:: Required action ::
Report all lines of the data below that hold the word "Chapter".

··· Information shown ···

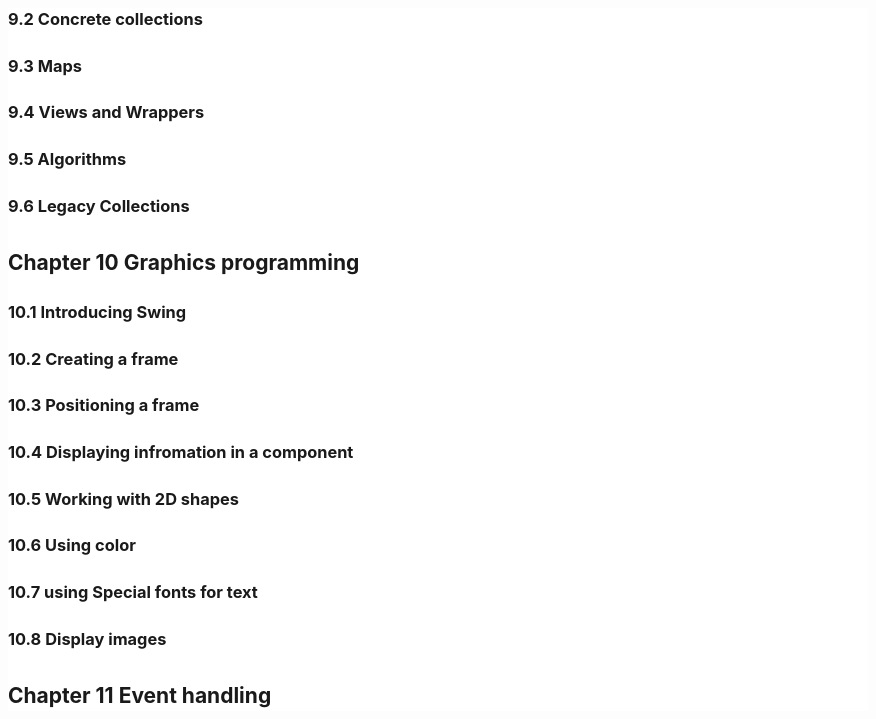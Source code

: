 

### 9.2 Concrete collections



### 9.3 Maps



### 9.4 Views and Wrappers



### 9.5 Algorithms



### 9.6 Legacy Collections



## Chapter 10 Graphics programming

### 10.1 Introducing Swing



### 10.2 Creating a frame



### 10.3 Positioning a frame



### 10.4 Displaying infromation in a component



### 10.5 Working with 2D shapes



### 10.6 Using color



### 10.7 using Special fonts for text



### 10.8 Display images






## Chapter 11 Event handling
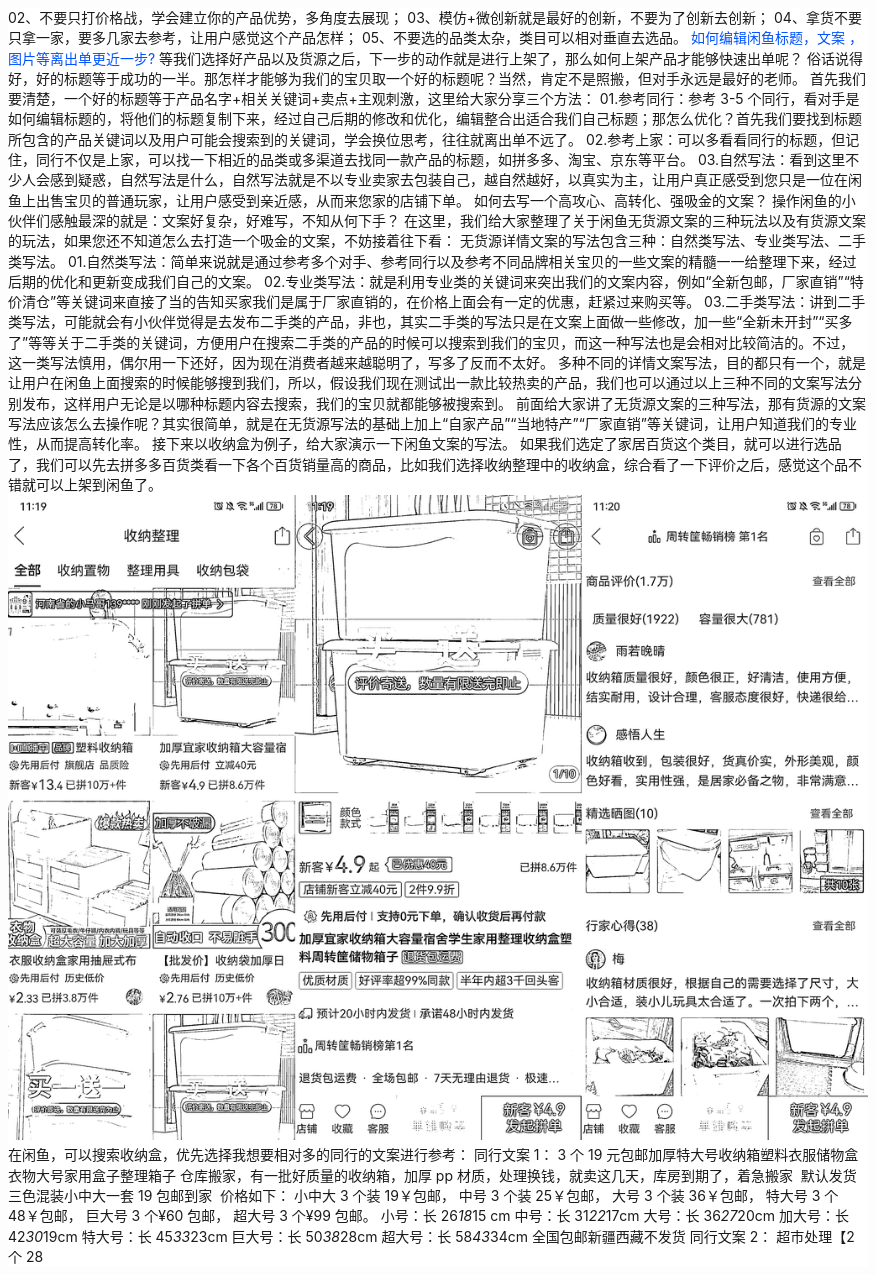 <ne-p id="uf1f84c3b" data-lake-id="uf1f84c3b"><ne-text id="ua39b2b9b">02、不要只打价格战，学会建立你的产品优势，多角度去展现；</ne-text></ne-p> <ne-p id="u9213facd" data-lake-id="u9213facd"><ne-text id="uc50939aa">03、模仿+微创新就是最好的创新，不要为了创新去创新；</ne-text></ne-p> <ne-p id="u5be3f582" data-lake-id="u5be3f582"><ne-text id="u3b6446d0">04、拿货不要只拿一家，要多几家去参考，让用户感觉这个产品怎样；</ne-text></ne-p> <ne-p id="uc49aa91d" data-lake-id="uc49aa91d"><ne-text id="u377d8791">05、不要选的品类太杂，类目可以相对垂直去选品。</ne-text></ne-p> <ne-p id="u494609d5" data-lake-id="u494609d5"><ne-text id="u981285d1" style="color: rgb(0, 82, 255);">如何编辑闲鱼标题，文案 ，图片等离出单更近一步?</ne-text></ne-p> <ne-p id="u401ad447" data-lake-id="u401ad447"><ne-text id="uf91d9506">等我们选择好产品以及货源之后，下一步的动作就是进行上架了，那么如何上架产品才能够快速出单呢？</ne-text></ne-p> <ne-p id="u30b36c9b" data-lake-id="u30b36c9b"><ne-text id="u26eefd1e">俗话说得好，好的标题等于成功的一半。那怎样才能够为我们的宝贝取一个好的标题呢？当然，肯定不是照搬，但对手永远是最好的老师。</ne-text></ne-p> <ne-p id="u053682f1" data-lake-id="u053682f1"><ne-text id="u71fb1906">首先我们要清楚，一个好的标题等于产品名字+相关关键词+卖点+主观刺激，这里给大家分享三个方法：</ne-text></ne-p> <ne-p id="u6e620741" data-lake-id="u6e620741"><ne-text id="u60468d8e">01.参考同行：参考 3-5 个同行，看对手是如何编辑标题的，将他们的标题复制下来，经过自己后期的修改和优化，编辑整合出适合我们自己标题；那怎么优化？首先我们要找到标题所包含的产品关键词以及用户可能会搜索到的关键词，学会换位思考，往往就离出单不远了。</ne-text></ne-p> <ne-p id="u740634b1" data-lake-id="u740634b1"><ne-text id="u30c8e7f0">02.参考上家：可以多看看同行的标题，但记住，同行不仅是上家，可以找一下相近的品类或多渠道去找同一款产品的标题，如拼多多、淘宝、京东等平台。</ne-text></ne-p> <ne-p id="u7c7e8157" data-lake-id="u7c7e8157"><ne-text id="uc7721623">03.自然写法：看到这里不少人会感到疑惑，自然写法是什么，自然写法就是不以专业卖家去包装自己，越自然越好，以真实为主，让用户真正感受到您只是一位在闲鱼上出售宝贝的普通玩家，让用户感受到亲近感，从而来您家的店铺下单。</ne-text></ne-p> <ne-p id="u6ef06ad5" data-lake-id="u6ef06ad5"><ne-text id="u2d6bc70e">如何去写一个高攻心、高转化、强吸金的文案？</ne-text></ne-p> <ne-p id="u417096de" data-lake-id="u417096de"><ne-text id="ua417e2f4">操作闲鱼的小伙伴们感触最深的就是：文案好复杂，好难写，不知从何下手？</ne-text></ne-p> <ne-p id="u3902add0" data-lake-id="u3902add0"><ne-text id="ued3b1039">在这里，我们给大家整理了关于闲鱼无货源文案的三种玩法以及有货源文案的玩法，如果您还不知道怎么去打造一个吸金的文案，不妨接着往下看：</ne-text></ne-p> <ne-p id="u0b8a4493" data-lake-id="u0b8a4493"><ne-text id="uaf38d760">无货源详情文案的写法包含三种：自然类写法、专业类写法、二手类写法。</ne-text></ne-p> <ne-p id="u83acbc18" data-lake-id="u83acbc18"><ne-text id="u6a268e0b">01.自然类写法：简单来说就是通过参考多个对手、参考同行以及参考不同品牌相关宝贝的一些文案的精髓一一给整理下来，经过后期的优化和更新变成我们自己的文案。</ne-text></ne-p> <ne-p id="u97633c0e" data-lake-id="u97633c0e"><ne-text id="ud185af5d">02.专业类写法：就是利用专业类的关键词来突出我们的文案内容，例如“全新包邮，厂家直销”“特价清仓”等关键词来直接了当的告知买家我们是属于厂家直销的，在价格上面会有一定的优惠，赶紧过来购买等。</ne-text></ne-p> <ne-p id="u6cf79688" data-lake-id="u6cf79688"><ne-text id="uf63356f5">03.二手类写法：讲到二手类写法，可能就会有小伙伴觉得是去发布二手类的产品，非也，其实二手类的写法只是在文案上面做一些修改，加一些“全新未开封”“买多了”等等关于二手类的关键词，方便用户在搜索二手类的产品的时候可以搜索到我们的宝贝，而这一种写法也是会相对比较简洁的。不过，这一类写法慎用，偶尔用一下还好，因为现在消费者越来越聪明了，写多了反而不太好。</ne-text></ne-p> <ne-p id="u2c776f7c" data-lake-id="u2c776f7c"><ne-text id="uec0db58e">多种不同的详情文案写法，目的都只有一个，就是让用户在闲鱼上面搜索的时候能够搜到我们，所以，假设我们现在测试出一款比较热卖的产品，我们也可以通过以上三种不同的文案写法分别发布，这样用户无论是以哪种标题内容去搜索，我们的宝贝就都能够被搜索到。</ne-text></ne-p> <ne-p id="ufc9d2a80" data-lake-id="ufc9d2a80"><ne-text id="u16a658b2">前面给大家讲了无货源文案的三种写法，那有货源的文案写法应该怎么去操作呢？其实很简单，就是在无货源写法的基础上加上“自家产品”“当地特产”“厂家直销”等关键词，让用户知道我们的专业性，从而提高转化率。</ne-text></ne-p> <ne-p id="u452769a5" data-lake-id="u452769a5"><ne-text id="ud6af3d17">接下来以收纳盒为例子，给大家演示一下闲鱼文案的写法。</ne-text></ne-p> <ne-p id="u22b98f31" data-lake-id="u22b98f31"><ne-text id="ubf868a77">如果我们选定了家居百货这个类目，就可以进行选品了，我们可以先去拼多多百货类看一下各个百货销量高的商品，比如我们选择收纳整理中的收纳盒，综合看了一下评价之后，感觉这个品不错就可以上架到闲鱼了。</ne-text></ne-p> <ne-p id="u6c5ef00c" data-lake-id="u6c5ef00c"><ne-card data-card-name="image" data-card-type="inline" id="JE8hW" data-event-boundary="card">![](img/227356eb318d4906b61b191bbb5f0893.png)</ne-card></ne-p> <ne-p id="u30c39d87" data-lake-id="u30c39d87"><ne-text id="udaadbf7e">在闲鱼，可以搜索收纳盒，优先选择我想要相对多的同行的文案进行参考：</ne-text></ne-p> <ne-p id="u8c8cb4a0" data-lake-id="u8c8cb4a0"><ne-text id="uc9577718">同行文案 1：</ne-text></ne-p> <ne-p id="ua6227fe4" data-lake-id="ua6227fe4"><ne-text id="u395714a6">3 个 19 元包邮加厚特大号收纳箱塑料衣服储物盒衣物大号家用盒子整理箱子</ne-text></ne-p> <ne-p id="u06735701" data-lake-id="u06735701"><ne-text id="ub5284264">仓库搬家，有一批好质量的收纳箱，加厚 pp 材质，处理换钱，就卖这几天，库房到期了，着急搬家</ne-text></ne-p> <ne-p id="u5cf0dc72" data-lake-id="u5cf0dc72"><ne-text id="uf080eeb5"> 默认发货三色混装小中大一套 19 包邮到家</ne-text></ne-p> <ne-p id="u6d83ff9f" data-lake-id="u6d83ff9f"><ne-text id="u068fc2fd"> 价格如下：</ne-text></ne-p> <ne-p id="uf18e930d" data-lake-id="uf18e930d"><ne-text id="ua87d54fe">小中大 3 个装 19￥包邮，</ne-text></ne-p> <ne-p id="ufdc6e5a3" data-lake-id="ufdc6e5a3"><ne-text id="uaf76541f">中号 3 个装 25￥包邮，</ne-text></ne-p> <ne-p id="u4c0531e0" data-lake-id="u4c0531e0"><ne-text id="u491e434c">大号 3 个装 36￥包邮，</ne-text></ne-p> <ne-p id="uf12c71b1" data-lake-id="uf12c71b1"><ne-text id="u4875af38">特大号 3 个 48￥包邮，</ne-text></ne-p> <ne-p id="u63264f67" data-lake-id="u63264f67"><ne-text id="u541e42ef">巨大号 3 个¥60 包邮，</ne-text></ne-p> <ne-p id="uff3287cf" data-lake-id="uff3287cf"><ne-text id="uf4db4aa3">超大号 3 个¥99 包邮。</ne-text></ne-p> <ne-p id="ufd94fe5a" data-lake-id="ufd94fe5a"><ne-text id="u99121b29">小号：长 26*18*15 cm</ne-text></ne-p> <ne-p id="u4ff85de9" data-lake-id="u4ff85de9"><ne-text id="u02f09ca3">中号：长 31*22*17cm</ne-text></ne-p> <ne-p id="ua39a7240" data-lake-id="ua39a7240"><ne-text id="u4991898f">大号：长 36*27*20cm</ne-text></ne-p> <ne-p id="u6ec65c86" data-lake-id="u6ec65c86"><ne-text id="u94c3e53e">加大号：长 42*30*19cm</ne-text></ne-p> <ne-p id="uc073ed13" data-lake-id="uc073ed13"><ne-text id="ube20416d">特大号：长 45*33*23cm</ne-text></ne-p> <ne-p id="u31bf8ce1" data-lake-id="u31bf8ce1"><ne-text id="u9571efba">巨大号：长 50*38*28cm</ne-text></ne-p> <ne-p id="u2e42dc34" data-lake-id="u2e42dc34"><ne-text id="ubc444ef6">超大号：长 58*43*34cm</ne-text></ne-p> <ne-p id="u669e5db9" data-lake-id="u669e5db9"><ne-text id="u7f052712">全国包邮新疆西藏不发货</ne-text></ne-p> <ne-p id="u46291089" data-lake-id="u46291089"><ne-text id="u268aa334">同行文案 2：</ne-text></ne-p> <ne-p id="u0a9381a6" data-lake-id="u0a9381a6"><ne-text id="ue6b0e5aa">超市处理【2 个 28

···

:: Response ::
## Chapter 10 Graphics programming
## Chapter 11 Event handling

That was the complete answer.